What the task requires >> Search the data below for the string "between". Extract every line that contains it.
*** Given data ***
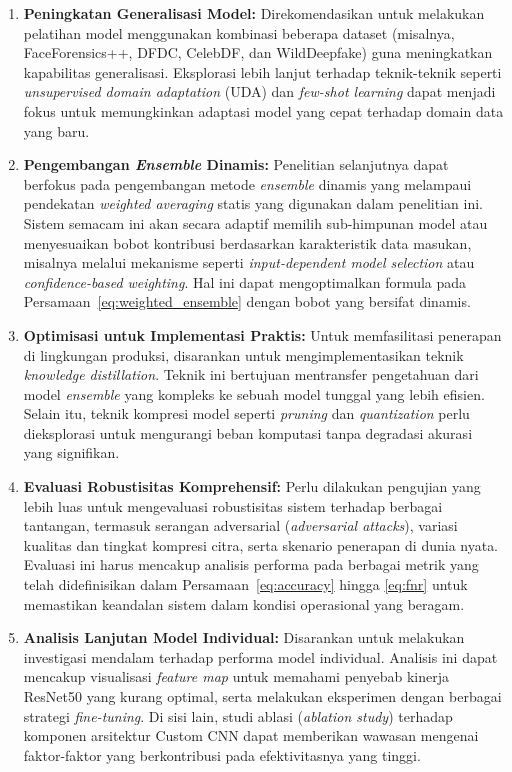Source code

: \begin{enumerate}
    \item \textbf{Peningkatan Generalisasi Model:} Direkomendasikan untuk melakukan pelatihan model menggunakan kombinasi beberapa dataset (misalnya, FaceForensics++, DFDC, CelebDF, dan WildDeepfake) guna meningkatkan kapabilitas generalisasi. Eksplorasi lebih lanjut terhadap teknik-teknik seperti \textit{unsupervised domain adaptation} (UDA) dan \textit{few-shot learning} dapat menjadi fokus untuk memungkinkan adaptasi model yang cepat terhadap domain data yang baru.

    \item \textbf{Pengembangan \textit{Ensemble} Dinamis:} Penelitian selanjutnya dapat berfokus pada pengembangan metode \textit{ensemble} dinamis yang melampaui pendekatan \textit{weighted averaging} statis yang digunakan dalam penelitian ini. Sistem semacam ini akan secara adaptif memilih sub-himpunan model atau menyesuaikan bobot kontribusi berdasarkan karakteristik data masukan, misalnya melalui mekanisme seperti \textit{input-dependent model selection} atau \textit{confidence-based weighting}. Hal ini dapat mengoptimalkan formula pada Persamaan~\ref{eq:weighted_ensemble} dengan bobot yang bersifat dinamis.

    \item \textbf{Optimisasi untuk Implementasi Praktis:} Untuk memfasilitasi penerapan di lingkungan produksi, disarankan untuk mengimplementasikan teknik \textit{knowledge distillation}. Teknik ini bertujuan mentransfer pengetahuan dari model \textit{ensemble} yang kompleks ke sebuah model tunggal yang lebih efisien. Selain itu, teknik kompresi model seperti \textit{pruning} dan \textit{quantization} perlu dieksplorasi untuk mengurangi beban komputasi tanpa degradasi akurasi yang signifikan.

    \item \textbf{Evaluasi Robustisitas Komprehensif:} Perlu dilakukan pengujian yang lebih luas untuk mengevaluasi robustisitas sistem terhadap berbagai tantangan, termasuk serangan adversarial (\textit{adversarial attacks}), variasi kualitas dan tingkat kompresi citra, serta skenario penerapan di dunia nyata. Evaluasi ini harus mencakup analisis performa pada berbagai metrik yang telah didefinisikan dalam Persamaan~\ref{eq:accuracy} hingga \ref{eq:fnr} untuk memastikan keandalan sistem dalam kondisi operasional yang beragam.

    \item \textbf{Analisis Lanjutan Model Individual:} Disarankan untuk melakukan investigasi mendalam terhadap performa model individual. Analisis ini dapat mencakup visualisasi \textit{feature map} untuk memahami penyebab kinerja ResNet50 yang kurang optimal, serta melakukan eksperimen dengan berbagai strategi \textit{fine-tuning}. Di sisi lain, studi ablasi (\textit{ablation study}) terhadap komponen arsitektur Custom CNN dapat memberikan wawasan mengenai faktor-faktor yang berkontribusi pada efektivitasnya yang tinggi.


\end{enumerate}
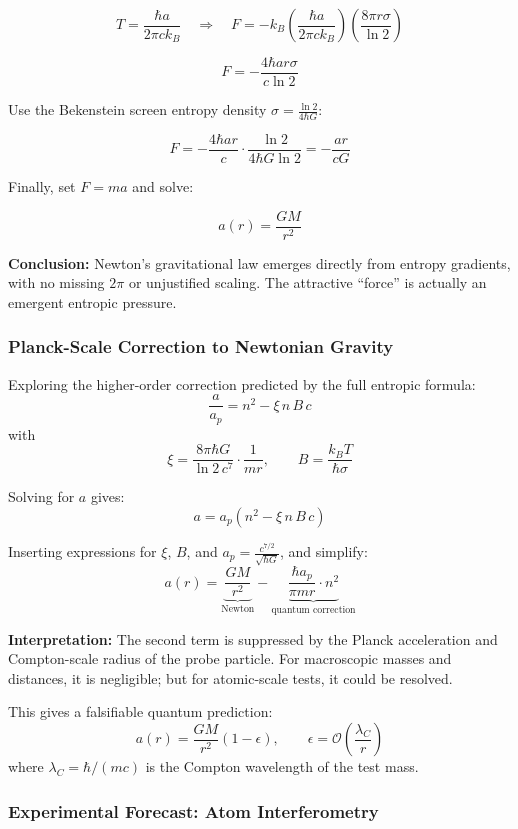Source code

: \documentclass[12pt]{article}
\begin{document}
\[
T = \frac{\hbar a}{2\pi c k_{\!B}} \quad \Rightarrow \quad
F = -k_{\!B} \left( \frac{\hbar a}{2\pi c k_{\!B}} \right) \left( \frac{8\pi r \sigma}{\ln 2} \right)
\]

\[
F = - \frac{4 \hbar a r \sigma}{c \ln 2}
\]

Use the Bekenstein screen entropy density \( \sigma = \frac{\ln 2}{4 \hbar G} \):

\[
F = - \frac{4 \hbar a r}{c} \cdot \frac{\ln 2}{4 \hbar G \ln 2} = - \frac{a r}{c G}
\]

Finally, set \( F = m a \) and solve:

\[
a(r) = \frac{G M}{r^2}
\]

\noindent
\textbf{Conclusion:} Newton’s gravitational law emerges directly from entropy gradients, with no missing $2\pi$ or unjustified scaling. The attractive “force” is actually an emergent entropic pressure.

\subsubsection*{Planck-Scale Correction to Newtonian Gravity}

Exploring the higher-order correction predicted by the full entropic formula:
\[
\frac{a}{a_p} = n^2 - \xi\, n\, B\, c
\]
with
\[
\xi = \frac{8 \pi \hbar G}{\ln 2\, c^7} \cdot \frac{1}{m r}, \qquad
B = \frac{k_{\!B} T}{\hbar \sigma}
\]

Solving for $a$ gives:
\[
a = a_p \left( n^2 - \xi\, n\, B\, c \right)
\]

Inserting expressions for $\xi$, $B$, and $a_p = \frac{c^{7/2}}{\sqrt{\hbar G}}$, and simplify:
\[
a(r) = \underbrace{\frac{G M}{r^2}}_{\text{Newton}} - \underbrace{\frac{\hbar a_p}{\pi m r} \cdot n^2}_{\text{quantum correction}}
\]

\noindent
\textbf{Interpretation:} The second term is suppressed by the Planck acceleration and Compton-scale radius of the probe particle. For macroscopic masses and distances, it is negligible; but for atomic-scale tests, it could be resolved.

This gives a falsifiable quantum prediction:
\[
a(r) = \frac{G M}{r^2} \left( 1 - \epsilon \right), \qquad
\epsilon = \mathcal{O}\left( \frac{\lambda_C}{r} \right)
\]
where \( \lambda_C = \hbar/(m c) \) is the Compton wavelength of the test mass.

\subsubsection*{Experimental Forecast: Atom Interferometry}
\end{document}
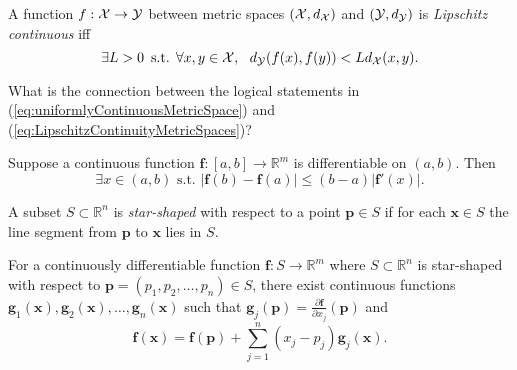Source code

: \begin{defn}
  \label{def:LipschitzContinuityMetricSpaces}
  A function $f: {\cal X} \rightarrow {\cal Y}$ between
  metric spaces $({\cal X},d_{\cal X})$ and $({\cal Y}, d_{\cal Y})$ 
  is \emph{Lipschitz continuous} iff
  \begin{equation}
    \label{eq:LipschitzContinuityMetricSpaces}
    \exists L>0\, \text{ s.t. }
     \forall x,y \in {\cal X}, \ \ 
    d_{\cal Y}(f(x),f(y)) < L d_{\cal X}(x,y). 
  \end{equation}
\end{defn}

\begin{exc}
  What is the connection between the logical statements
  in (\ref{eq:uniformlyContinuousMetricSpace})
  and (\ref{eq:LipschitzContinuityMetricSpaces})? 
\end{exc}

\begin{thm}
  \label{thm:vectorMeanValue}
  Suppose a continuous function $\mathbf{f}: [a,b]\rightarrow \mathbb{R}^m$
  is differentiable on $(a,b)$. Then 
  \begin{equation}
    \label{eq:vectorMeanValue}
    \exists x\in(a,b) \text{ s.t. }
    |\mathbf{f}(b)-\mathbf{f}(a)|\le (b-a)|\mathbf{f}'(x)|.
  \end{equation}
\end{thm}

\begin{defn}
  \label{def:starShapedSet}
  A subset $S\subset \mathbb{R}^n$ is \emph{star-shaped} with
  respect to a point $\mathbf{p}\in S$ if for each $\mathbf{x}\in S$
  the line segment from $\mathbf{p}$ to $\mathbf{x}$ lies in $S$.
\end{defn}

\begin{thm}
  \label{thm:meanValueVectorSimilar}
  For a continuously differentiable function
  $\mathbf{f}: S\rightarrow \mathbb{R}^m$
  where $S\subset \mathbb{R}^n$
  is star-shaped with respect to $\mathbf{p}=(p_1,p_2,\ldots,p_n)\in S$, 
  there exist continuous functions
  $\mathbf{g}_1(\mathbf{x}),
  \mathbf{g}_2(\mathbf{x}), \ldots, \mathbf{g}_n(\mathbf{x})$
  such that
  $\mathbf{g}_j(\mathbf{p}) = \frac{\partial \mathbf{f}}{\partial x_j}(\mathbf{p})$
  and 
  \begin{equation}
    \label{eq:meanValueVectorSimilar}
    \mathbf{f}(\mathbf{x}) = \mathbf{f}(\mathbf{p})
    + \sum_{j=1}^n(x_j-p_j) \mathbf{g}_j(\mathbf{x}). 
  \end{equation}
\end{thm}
*** End of Given data ***
*** Given data ***
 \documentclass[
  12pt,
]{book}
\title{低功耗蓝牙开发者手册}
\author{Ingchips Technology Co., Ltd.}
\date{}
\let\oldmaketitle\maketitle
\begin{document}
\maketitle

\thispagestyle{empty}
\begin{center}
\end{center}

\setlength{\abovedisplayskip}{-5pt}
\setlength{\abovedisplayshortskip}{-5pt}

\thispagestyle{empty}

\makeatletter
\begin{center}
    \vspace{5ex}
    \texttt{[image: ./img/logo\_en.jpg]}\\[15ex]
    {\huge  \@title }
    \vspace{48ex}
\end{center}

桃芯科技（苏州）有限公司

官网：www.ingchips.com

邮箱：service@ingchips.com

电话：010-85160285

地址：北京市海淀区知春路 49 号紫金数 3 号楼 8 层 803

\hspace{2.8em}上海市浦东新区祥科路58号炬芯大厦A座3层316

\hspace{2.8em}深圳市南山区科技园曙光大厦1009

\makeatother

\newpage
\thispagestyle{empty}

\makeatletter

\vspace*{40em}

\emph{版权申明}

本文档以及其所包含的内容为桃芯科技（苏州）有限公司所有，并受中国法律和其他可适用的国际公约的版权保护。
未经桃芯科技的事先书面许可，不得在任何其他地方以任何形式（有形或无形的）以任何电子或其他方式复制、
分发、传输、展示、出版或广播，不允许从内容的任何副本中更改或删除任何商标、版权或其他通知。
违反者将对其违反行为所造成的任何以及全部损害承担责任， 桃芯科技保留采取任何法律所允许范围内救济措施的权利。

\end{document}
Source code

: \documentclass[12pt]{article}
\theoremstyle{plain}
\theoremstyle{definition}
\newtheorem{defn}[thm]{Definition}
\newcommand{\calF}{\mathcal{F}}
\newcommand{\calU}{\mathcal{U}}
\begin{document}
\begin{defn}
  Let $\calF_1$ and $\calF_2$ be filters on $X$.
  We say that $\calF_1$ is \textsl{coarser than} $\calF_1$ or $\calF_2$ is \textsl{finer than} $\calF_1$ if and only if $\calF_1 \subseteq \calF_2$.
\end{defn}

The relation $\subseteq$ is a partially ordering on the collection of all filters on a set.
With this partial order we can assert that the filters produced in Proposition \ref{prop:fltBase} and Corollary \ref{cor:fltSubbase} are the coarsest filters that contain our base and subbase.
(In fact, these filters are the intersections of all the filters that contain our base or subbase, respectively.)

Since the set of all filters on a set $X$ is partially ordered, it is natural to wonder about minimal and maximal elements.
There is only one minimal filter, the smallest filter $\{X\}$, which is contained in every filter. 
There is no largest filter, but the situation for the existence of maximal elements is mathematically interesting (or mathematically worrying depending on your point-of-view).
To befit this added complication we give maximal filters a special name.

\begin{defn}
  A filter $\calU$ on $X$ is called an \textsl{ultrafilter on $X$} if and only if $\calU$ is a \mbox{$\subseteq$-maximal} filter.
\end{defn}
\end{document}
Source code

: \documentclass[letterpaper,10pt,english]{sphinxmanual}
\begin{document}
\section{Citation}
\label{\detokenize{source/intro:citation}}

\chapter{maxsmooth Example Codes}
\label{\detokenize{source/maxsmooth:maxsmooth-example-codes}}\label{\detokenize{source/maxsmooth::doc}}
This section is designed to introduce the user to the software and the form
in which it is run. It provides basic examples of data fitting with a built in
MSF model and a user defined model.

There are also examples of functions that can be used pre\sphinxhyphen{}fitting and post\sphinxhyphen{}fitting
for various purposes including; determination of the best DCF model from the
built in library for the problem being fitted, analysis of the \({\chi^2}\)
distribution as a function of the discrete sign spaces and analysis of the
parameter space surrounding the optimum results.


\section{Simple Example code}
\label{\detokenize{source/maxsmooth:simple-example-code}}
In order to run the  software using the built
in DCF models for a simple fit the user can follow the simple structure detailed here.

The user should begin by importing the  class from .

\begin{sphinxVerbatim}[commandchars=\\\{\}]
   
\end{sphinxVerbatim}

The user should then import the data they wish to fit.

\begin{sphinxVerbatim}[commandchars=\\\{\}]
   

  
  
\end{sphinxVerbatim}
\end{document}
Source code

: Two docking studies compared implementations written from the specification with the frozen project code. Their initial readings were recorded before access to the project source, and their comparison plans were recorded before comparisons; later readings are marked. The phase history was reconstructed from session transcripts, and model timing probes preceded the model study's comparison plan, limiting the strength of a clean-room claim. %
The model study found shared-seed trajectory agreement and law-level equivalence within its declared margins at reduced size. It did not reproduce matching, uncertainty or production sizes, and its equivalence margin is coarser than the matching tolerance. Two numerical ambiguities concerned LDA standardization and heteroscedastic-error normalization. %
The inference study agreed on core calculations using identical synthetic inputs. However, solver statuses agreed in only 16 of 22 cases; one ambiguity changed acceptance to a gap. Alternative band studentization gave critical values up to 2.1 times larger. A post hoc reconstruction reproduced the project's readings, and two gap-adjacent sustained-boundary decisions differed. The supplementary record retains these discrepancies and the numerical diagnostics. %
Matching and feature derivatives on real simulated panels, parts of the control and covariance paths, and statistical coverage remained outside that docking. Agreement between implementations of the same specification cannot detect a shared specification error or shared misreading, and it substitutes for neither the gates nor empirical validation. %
*** End of Given data ***
Solution to this problem >>
  A function $f: {\cal X} \rightarrow {\cal Y}$ between
  What is the connection between the logical statements
Matching and feature derivatives on real simulated panels, parts of the control and covariance paths, and statistical coverage remained outside that docking. Agreement between implementations of the same specification cannot detect a shared specification error or shared misreading, and it substitutes for neither the gates nor empirical validation. %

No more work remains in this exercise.